▸ Aim of the exercise
What is needed here is a word-for-word copy of all the entries below.

Collected data:
+===+

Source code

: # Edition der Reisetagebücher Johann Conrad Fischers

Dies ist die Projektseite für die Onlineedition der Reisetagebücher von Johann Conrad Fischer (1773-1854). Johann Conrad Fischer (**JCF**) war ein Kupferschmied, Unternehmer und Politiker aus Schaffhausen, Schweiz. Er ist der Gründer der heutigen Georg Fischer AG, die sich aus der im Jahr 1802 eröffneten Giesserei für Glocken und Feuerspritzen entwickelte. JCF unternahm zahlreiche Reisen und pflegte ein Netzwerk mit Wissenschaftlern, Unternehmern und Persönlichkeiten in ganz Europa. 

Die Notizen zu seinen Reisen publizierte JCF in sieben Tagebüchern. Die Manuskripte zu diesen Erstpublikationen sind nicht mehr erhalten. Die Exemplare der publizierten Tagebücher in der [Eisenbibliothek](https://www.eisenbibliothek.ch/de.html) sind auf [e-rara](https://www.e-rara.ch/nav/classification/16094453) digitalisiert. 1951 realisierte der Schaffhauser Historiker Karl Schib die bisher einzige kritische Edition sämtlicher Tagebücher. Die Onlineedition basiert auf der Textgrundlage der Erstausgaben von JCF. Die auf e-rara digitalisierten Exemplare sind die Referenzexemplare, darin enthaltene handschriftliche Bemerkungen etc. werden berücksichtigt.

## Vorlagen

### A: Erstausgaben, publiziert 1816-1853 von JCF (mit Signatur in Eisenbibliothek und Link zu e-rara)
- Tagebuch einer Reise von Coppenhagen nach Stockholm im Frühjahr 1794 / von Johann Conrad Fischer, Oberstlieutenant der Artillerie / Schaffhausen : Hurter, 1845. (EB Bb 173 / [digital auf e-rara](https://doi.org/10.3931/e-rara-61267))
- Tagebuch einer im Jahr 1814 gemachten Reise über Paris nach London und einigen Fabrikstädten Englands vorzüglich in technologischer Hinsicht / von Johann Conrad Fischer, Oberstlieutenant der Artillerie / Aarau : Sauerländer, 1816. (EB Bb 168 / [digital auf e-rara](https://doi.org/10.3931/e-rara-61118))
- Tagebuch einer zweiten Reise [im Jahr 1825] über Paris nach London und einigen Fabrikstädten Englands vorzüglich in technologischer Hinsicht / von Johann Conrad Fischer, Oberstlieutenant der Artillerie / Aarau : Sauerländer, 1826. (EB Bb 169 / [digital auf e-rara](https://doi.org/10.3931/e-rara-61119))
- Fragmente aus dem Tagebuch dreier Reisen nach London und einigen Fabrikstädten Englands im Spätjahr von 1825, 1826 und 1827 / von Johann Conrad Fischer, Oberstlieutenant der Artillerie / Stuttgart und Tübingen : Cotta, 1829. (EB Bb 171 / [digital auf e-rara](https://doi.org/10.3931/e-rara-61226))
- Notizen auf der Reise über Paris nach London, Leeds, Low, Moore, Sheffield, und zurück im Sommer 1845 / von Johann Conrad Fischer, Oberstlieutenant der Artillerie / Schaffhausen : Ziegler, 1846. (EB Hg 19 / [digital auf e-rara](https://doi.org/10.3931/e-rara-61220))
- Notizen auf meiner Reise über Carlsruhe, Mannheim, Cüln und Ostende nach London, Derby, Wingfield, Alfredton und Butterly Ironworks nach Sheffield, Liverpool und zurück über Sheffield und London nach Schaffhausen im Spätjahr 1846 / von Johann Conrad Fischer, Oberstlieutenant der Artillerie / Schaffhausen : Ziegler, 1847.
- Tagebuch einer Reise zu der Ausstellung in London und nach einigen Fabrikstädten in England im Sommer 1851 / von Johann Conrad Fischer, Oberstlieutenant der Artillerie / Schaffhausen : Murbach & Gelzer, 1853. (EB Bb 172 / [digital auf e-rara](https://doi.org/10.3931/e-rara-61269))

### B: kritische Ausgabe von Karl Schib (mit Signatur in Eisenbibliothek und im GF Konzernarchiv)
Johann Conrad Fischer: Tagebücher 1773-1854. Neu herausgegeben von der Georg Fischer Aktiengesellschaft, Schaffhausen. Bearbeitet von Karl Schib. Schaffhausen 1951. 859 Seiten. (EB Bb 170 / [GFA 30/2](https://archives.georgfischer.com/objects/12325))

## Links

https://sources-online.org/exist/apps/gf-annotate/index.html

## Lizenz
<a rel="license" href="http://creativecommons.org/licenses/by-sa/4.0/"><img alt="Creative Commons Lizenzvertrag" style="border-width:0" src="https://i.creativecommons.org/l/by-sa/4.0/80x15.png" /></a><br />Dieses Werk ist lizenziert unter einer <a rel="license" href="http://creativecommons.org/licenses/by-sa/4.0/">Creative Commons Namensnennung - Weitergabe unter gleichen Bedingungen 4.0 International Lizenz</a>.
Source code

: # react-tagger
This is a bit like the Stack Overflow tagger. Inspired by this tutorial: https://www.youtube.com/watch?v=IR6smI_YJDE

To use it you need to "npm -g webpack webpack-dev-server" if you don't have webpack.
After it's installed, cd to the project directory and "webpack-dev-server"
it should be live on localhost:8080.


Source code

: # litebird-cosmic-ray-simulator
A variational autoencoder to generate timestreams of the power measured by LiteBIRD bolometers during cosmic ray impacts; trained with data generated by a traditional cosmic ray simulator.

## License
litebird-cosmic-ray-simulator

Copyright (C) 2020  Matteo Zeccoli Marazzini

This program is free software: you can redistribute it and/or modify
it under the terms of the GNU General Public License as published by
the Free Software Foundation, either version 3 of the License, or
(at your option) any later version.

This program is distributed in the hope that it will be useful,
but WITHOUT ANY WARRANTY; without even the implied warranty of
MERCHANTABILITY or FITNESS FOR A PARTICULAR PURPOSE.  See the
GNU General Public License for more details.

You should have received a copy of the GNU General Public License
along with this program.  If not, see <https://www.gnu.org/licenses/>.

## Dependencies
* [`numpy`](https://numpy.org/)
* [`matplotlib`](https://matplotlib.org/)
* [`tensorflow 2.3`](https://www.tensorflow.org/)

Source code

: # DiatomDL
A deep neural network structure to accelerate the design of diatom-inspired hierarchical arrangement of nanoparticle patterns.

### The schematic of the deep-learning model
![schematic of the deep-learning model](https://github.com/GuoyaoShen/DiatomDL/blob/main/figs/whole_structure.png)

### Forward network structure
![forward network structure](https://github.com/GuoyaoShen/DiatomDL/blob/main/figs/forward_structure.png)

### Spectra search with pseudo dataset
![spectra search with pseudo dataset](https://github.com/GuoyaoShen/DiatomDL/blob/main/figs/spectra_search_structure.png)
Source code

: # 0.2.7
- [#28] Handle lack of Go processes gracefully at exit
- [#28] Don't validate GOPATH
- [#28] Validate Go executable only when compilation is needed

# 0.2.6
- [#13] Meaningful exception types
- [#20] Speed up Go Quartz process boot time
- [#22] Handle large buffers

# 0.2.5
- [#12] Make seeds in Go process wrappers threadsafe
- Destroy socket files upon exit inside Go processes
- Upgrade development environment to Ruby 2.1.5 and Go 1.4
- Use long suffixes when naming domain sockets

+===+

▸ Result
Source code

: # Edition der Reisetagebücher Johann Conrad Fischers

Dies ist die Projektseite für die Onlineedition der Reisetagebücher von Johann Conrad Fischer (1773-1854). Johann Conrad Fischer (**JCF**) war ein Kupferschmied, Unternehmer und Politiker aus Schaffhausen, Schweiz. Er ist der Gründer der heutigen Georg Fischer AG, die sich aus der im Jahr 1802 eröffneten Giesserei für Glocken und Feuerspritzen entwickelte. JCF unternahm zahlreiche Reisen und pflegte ein Netzwerk mit Wissenschaftlern, Unternehmern und Persönlichkeiten in ganz Europa. 

Die Notizen zu seinen Reisen publizierte JCF in sieben Tagebüchern. Die Manuskripte zu diesen Erstpublikationen sind nicht mehr erhalten. Die Exemplare der publizierten Tagebücher in der [Eisenbibliothek](https://www.eisenbibliothek.ch/de.html) sind auf [e-rara](https://www.e-rara.ch/nav/classification/16094453) digitalisiert. 1951 realisierte der Schaffhauser Historiker Karl Schib die bisher einzige kritische Edition sämtlicher Tagebücher. Die Onlineedition basiert auf der Textgrundlage der Erstausgaben von JCF. Die auf e-rara digitalisierten Exemplare sind die Referenzexemplare, darin enthaltene handschriftliche Bemerkungen etc. werden berücksichtigt.

## Vorlagen

### A: Erstausgaben, publiziert 1816-1853 von JCF (mit Signatur in Eisenbibliothek und Link zu e-rara)
- Tagebuch einer Reise von Coppenhagen nach Stockholm im Frühjahr 1794 / von Johann Conrad Fischer, Oberstlieutenant der Artillerie / Schaffhausen : Hurter, 1845. (EB Bb 173 / [digital auf e-rara](https://doi.org/10.3931/e-rara-61267))
- Tagebuch einer im Jahr 1814 gemachten Reise über Paris nach London und einigen Fabrikstädten Englands vorzüglich in technologischer Hinsicht / von Johann Conrad Fischer, Oberstlieutenant der Artillerie / Aarau : Sauerländer, 1816. (EB Bb 168 / [digital auf e-rara](https://doi.org/10.3931/e-rara-61118))
- Tagebuch einer zweiten Reise [im Jahr 1825] über Paris nach London und einigen Fabrikstädten Englands vorzüglich in technologischer Hinsicht / von Johann Conrad Fischer, Oberstlieutenant der Artillerie / Aarau : Sauerländer, 1826. (EB Bb 169 / [digital auf e-rara](https://doi.org/10.3931/e-rara-61119))
- Fragmente aus dem Tagebuch dreier Reisen nach London und einigen Fabrikstädten Englands im Spätjahr von 1825, 1826 und 1827 / von Johann Conrad Fischer, Oberstlieutenant der Artillerie / Stuttgart und Tübingen : Cotta, 1829. (EB Bb 171 / [digital auf e-rara](https://doi.org/10.3931/e-rara-61226))
- Notizen auf der Reise über Paris nach London, Leeds, Low, Moore, Sheffield, und zurück im Sommer 1845 / von Johann Conrad Fischer, Oberstlieutenant der Artillerie / Schaffhausen : Ziegler, 1846. (EB Hg 19 / [digital auf e-rara](https://doi.org/10.3931/e-rara-61220))
- Notizen auf meiner Reise über Carlsruhe, Mannheim, Cüln und Ostende nach London, Derby, Wingfield, Alfredton und Butterly Ironworks nach Sheffield, Liverpool und zurück über Sheffield und London nach Schaffhausen im Spätjahr 1846 / von Johann Conrad Fischer, Oberstlieutenant der Artillerie / Schaffhausen : Ziegler, 1847.
- Tagebuch einer Reise zu der Ausstellung in London und nach einigen Fabrikstädten in England im Sommer 1851 / von Johann Conrad Fischer, Oberstlieutenant der Artillerie / Schaffhausen : Murbach & Gelzer, 1853. (EB Bb 172 / [digital auf e-rara](https://doi.org/10.3931/e-rara-61269))

### B: kritische Ausgabe von Karl Schib (mit Signatur in Eisenbibliothek und im GF Konzernarchiv)
Johann Conrad Fischer: Tagebücher 1773-1854. Neu herausgegeben von der Georg Fischer Aktiengesellschaft, Schaffhausen. Bearbeitet von Karl Schib. Schaffhausen 1951. 859 Seiten. (EB Bb 170 / [GFA 30/2](https://archives.georgfischer.com/objects/12325))

## Links

https://sources-online.org/exist/apps/gf-annotate/index.html

## Lizenz
<a rel="license" href="http://creativecommons.org/licenses/by-sa/4.0/"><img alt="Creative Commons Lizenzvertrag" style="border-width:0" src="https://i.creativecommons.org/l/by-sa/4.0/80x15.png" /></a><br />Dieses Werk ist lizenziert unter einer <a rel="license" href="http://creativecommons.org/licenses/by-sa/4.0/">Creative Commons Namensnennung - Weitergabe unter gleichen Bedingungen 4.0 International Lizenz</a>.
Source code

: # react-tagger
This is a bit like the Stack Overflow tagger. Inspired by this tutorial: https://www.youtube.com/watch?v=IR6smI_YJDE

To use it you need to "npm -g webpack webpack-dev-server" if you don't have webpack.
After it's installed, cd to the project directory and "webpack-dev-server"
it should be live on localhost:8080.


Source code

: # litebird-cosmic-ray-simulator
A variational autoencoder to generate timestreams of the power measured by LiteBIRD bolometers during cosmic ray impacts; trained with data generated by a traditional cosmic ray simulator.

## License
litebird-cosmic-ray-simulator

Copyright (C) 2020  Matteo Zeccoli Marazzini

This program is free software: you can redistribute it and/or modify
it under the terms of the GNU General Public License as published by
the Free Software Foundation, either version 3 of the License, or
(at your option) any later version.

This program is distributed in the hope that it will be useful,
but WITHOUT ANY WARRANTY; without even the implied warranty of
MERCHANTABILITY or FITNESS FOR A PARTICULAR PURPOSE.  See the
GNU General Public License for more details.

You should have received a copy of the GNU General Public License
along with this program.  If not, see <https://www.gnu.org/licenses/>.

## Dependencies
* [`numpy`](https://numpy.org/)
* [`matplotlib`](https://matplotlib.org/)
* [`tensorflow 2.3`](https://www.tensorflow.org/)

Source code

: # DiatomDL
A deep neural network structure to accelerate the design of diatom-inspired hierarchical arrangement of nanoparticle patterns.

### The schematic of the deep-learning model
![schematic of the deep-learning model](https://github.com/GuoyaoShen/DiatomDL/blob/main/figs/whole_structure.png)

### Forward network structure
![forward network structure](https://github.com/GuoyaoShen/DiatomDL/blob/main/figs/forward_structure.png)

### Spectra search with pseudo dataset
![spectra search with pseudo dataset](https://github.com/GuoyaoShen/DiatomDL/blob/main/figs/spectra_search_structure.png)
Source code

: # 0.2.7
- [#28] Handle lack of Go processes gracefully at exit
- [#28] Don't validate GOPATH
- [#28] Validate Go executable only when compilation is needed

# 0.2.6
- [#13] Meaningful exception types
- [#20] Speed up Go Quartz process boot time
- [#22] Handle large buffers

# 0.2.5
- [#12] Make seeds in Go process wrappers threadsafe
- Destroy socket files upon exit inside Go processes
- Upgrade development environment to Ruby 2.1.5 and Go 1.4
- Use long suffixes when naming domain sockets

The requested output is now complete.